The guide assumes you have an intermediate level skill in Python and general data visualization.
ScatterText
ScatterText is a powerful Python-based tool for extracting terms in a body of text and visualizing them in an interactive HTML display. The official Github repo can be found here.
To get started, install the library using pip.
pip install scattertext
To develop some code, check out a sample tutorial from the official repo here.
Sample Visualization
Source: Official Repository
Word Cloud
A word cloud is a text visualization technique that focuses on the frequency of words and correlates the size and opacity of a word to its frequency within a body of text. The output is usually an image that depicts different words in different sizes and opacities relative to the word frequency.

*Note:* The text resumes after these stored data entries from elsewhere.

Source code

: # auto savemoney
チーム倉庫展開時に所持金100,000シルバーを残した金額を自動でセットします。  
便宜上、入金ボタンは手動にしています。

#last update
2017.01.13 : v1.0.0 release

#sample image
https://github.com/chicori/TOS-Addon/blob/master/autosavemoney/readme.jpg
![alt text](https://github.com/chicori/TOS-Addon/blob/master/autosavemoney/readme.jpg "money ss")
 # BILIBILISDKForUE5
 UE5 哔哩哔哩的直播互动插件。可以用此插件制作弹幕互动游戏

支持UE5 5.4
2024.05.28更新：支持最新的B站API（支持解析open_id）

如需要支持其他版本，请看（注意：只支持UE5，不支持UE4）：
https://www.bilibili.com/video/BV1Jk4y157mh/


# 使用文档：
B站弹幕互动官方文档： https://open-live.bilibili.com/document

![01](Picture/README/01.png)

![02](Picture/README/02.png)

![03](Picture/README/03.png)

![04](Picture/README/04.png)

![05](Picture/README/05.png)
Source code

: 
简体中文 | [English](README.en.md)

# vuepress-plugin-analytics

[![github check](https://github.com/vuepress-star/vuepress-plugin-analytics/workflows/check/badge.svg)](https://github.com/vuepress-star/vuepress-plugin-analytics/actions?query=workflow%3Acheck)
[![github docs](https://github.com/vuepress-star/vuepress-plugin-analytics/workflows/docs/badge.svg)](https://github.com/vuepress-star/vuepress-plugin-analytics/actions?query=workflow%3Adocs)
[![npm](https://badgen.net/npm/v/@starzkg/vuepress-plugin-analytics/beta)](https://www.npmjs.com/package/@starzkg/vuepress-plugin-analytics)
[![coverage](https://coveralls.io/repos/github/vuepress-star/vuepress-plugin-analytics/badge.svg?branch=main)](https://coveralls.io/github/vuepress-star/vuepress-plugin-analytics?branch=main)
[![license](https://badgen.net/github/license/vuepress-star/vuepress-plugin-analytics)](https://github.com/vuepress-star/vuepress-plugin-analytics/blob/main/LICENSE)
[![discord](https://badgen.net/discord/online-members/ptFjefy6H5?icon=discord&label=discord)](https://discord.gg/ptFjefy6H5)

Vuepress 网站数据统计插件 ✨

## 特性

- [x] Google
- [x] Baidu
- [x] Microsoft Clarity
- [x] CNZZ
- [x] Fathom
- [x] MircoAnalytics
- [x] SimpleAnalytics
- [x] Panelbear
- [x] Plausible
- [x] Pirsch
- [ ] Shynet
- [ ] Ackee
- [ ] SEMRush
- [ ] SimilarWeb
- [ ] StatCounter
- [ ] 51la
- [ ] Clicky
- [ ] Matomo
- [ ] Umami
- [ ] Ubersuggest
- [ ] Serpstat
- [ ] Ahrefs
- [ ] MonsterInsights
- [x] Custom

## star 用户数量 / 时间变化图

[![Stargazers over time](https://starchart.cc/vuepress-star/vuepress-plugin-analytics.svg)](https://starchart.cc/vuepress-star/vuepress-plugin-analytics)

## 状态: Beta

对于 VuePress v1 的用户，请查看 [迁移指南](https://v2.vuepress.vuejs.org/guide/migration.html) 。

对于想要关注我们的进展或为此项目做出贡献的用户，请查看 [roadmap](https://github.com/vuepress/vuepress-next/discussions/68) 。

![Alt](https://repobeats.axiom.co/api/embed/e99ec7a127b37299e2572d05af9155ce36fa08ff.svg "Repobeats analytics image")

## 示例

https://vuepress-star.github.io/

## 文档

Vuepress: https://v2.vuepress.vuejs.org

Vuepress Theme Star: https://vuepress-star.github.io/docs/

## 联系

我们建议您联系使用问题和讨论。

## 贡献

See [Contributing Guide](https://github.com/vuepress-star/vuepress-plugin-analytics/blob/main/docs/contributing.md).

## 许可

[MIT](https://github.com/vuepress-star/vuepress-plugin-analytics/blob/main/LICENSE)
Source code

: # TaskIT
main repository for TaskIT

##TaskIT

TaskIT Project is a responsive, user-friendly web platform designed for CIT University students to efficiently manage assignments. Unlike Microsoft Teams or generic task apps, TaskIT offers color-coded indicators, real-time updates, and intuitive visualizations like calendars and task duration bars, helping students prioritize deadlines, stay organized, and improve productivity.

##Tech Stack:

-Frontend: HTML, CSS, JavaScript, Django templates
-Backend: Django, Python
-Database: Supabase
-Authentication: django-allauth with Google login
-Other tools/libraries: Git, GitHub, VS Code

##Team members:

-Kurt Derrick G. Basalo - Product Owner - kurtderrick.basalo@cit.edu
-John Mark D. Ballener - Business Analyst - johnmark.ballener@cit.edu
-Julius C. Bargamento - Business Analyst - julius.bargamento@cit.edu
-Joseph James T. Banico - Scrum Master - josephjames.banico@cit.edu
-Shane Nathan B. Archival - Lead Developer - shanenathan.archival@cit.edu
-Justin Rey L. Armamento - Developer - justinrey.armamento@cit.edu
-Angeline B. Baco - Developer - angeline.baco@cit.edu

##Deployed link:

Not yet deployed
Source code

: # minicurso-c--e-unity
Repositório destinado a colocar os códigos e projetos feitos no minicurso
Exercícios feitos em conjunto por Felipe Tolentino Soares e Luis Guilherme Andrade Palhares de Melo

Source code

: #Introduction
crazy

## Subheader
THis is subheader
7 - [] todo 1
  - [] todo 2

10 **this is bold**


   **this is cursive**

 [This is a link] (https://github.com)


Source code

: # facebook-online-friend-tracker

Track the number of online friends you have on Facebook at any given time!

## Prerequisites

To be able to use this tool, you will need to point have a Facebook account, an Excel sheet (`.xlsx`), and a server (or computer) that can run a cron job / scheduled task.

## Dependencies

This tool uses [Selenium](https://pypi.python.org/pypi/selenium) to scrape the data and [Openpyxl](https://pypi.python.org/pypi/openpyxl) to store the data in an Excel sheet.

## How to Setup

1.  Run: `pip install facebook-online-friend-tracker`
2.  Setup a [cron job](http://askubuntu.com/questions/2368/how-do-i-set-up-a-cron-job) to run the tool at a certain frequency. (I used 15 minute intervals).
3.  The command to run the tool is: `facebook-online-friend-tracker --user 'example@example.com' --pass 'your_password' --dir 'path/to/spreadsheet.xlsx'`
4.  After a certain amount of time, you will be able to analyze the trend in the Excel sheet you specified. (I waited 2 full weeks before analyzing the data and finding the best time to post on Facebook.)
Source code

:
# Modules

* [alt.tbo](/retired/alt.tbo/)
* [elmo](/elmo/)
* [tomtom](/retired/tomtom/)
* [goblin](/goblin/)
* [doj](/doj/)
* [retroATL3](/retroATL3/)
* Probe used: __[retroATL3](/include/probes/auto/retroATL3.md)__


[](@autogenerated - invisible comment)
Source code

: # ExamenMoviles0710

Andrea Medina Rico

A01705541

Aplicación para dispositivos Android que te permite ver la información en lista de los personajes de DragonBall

An application of this form of visualization is document summarization, where you can process a body of text within a document and, based on the most prominent words, get a general summary of what the document is all about. This can also be applied in job applications where if the job description is analyzed, the largest words to appear are most likely the most important skills for the job.
The example below explores how to develop a word cloud in Python.
Sample Code
To get started, install wordcloud to generate the cloud of text and matplotlib to plot and visualize it. To install, run the command
pip install wordcloud matplotlib
The body of text used is a job description from this link.
import matplotlib.pyplot as plt
from wordcloud import WordCloud, STOPWORDS
# stopwords is a collection of words that dont convey meaning. mostly pronouns such as he she etc.
#generate word cloud
text = "copy_text_from_job_description_in_link_provided_above" # the input of the wordcloud generator
#generate the wordcloud object, set the height and width, set the random_state parameter to ensure
reproducibility of results and set the stopwords parameter so that the irrelevant words such as pronouns are discarded.
wordcloud = WordCloud(width = 3000, height = 2000, random_state=1, background_color='blue', collocations=False, stopwords = STOPWORDS).generate(text)
# text is the input to the generate() method
#draw the figure
#Set figure size
plt.figure(figsize=(40, 30))
# Display image
plt.imshow(wordcloud)
# No axis
plt.axis("off")
plt.show()
Results
To run the above script, copy the codeblock in a Python file and name it wc_generator.py. To run the app, run
python wc_generator.py
Conclusion
These alternative visualization skills are vital in roles that involve business intelligence, data visualization, and data science. Visualization allows you to communicate data insights graphically to an audience that may not necessarily be tech savvy.
To further build on this guide, challenge yourself to learn integrated suites such as Dash and Tableau for business intelligence and data visualization.